__RECORDS__
━━━━━━━━━━━━━━━━━━━━

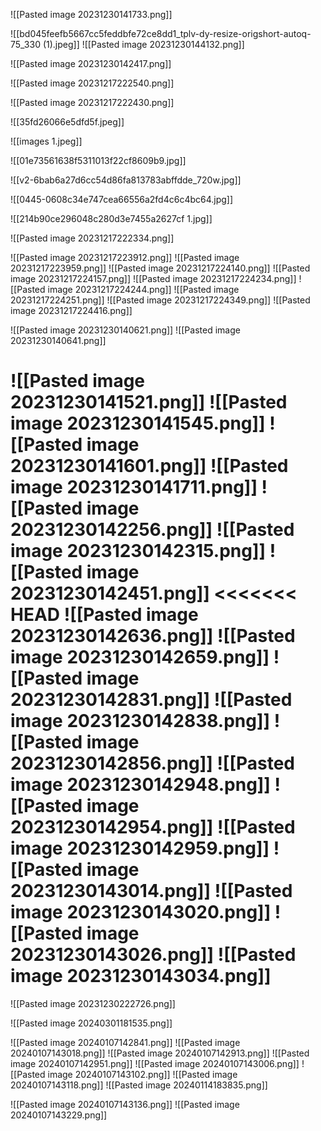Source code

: ![[Pasted image 20231230141733.png]]

![[bd045feefb5667cc5feddbfe72ce8dd1_tplv-dy-resize-origshort-autoq-75_330 (1).jpeg]]
![[Pasted image 20231230144132.png]]

![[Pasted image 20231230142417.png]]

![[Pasted image 20231217222540.png]]

![[Pasted image 20231217222430.png]]

![[35fd26066e5dfd5f.jpeg]]

![[images 1.jpeg]]


![[01e73561638f5311013f22cf8609b9.jpg]]


![[v2-6bab6a27d6cc54d86fa813783abffdde_720w.jpg]]



![[0445-0608c34e747cea66556a2fd4c6c4bc64.jpg]]




![[214b90ce296048c280d3e7455a2627cf 1.jpg]]


![[Pasted image 20231217222334.png]]

![[Pasted image 20231217223912.png]]
![[Pasted image 20231217223959.png]]
![[Pasted image 20231217224140.png]]
![[Pasted image 20231217224157.png]]
![[Pasted image 20231217224234.png]]
![[Pasted image 20231217224244.png]]
![[Pasted image 20231217224251.png]]
![[Pasted image 20231217224349.png]]
![[Pasted image 20231217224416.png]]

![[Pasted image 20231230140621.png]]
![[Pasted image 20231230140641.png]]

![[Pasted image 20231230141521.png]]
![[Pasted image 20231230141545.png]]
![[Pasted image 20231230141601.png]]
![[Pasted image 20231230141711.png]]
![[Pasted image 20231230142256.png]]
![[Pasted image 20231230142315.png]]
![[Pasted image 20231230142451.png]]
<<<<<<< HEAD
![[Pasted image 20231230142636.png]]
![[Pasted image 20231230142659.png]]
![[Pasted image 20231230142831.png]]
![[Pasted image 20231230142838.png]]
![[Pasted image 20231230142856.png]]
![[Pasted image 20231230142948.png]]
![[Pasted image 20231230142954.png]]
![[Pasted image 20231230142959.png]]
![[Pasted image 20231230143014.png]]
![[Pasted image 20231230143020.png]]
![[Pasted image 20231230143026.png]]
![[Pasted image 20231230143034.png]]
=======
![[Pasted image 20231230222726.png]]

![[Pasted image 20240301181535.png]]

![[Pasted image 20240107142841.png]]
![[Pasted image 20240107143018.png]]
![[Pasted image 20240107142913.png]]
![[Pasted image 20240107142951.png]]
![[Pasted image 20240107143006.png]]
![[Pasted image 20240107143102.png]]
![[Pasted image 20240107143118.png]]
![[Pasted image 20240114183835.png]]

![[Pasted image 20240107143136.png]]
![[Pasted image 20240107143229.png]]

━━━━━━━━━━━━━━━━━━━━

__PROBLEM DESCRIPTION__
Write out each line above that contains the word "jpeg".

__YOUR SOLUTION__
![[bd045feefb5667cc5feddbfe72ce8dd1_tplv-dy-resize-origshort-autoq-75_330 (1).jpeg]]
![[35fd26066e5dfd5f.jpeg]]
![[images 1.jpeg]]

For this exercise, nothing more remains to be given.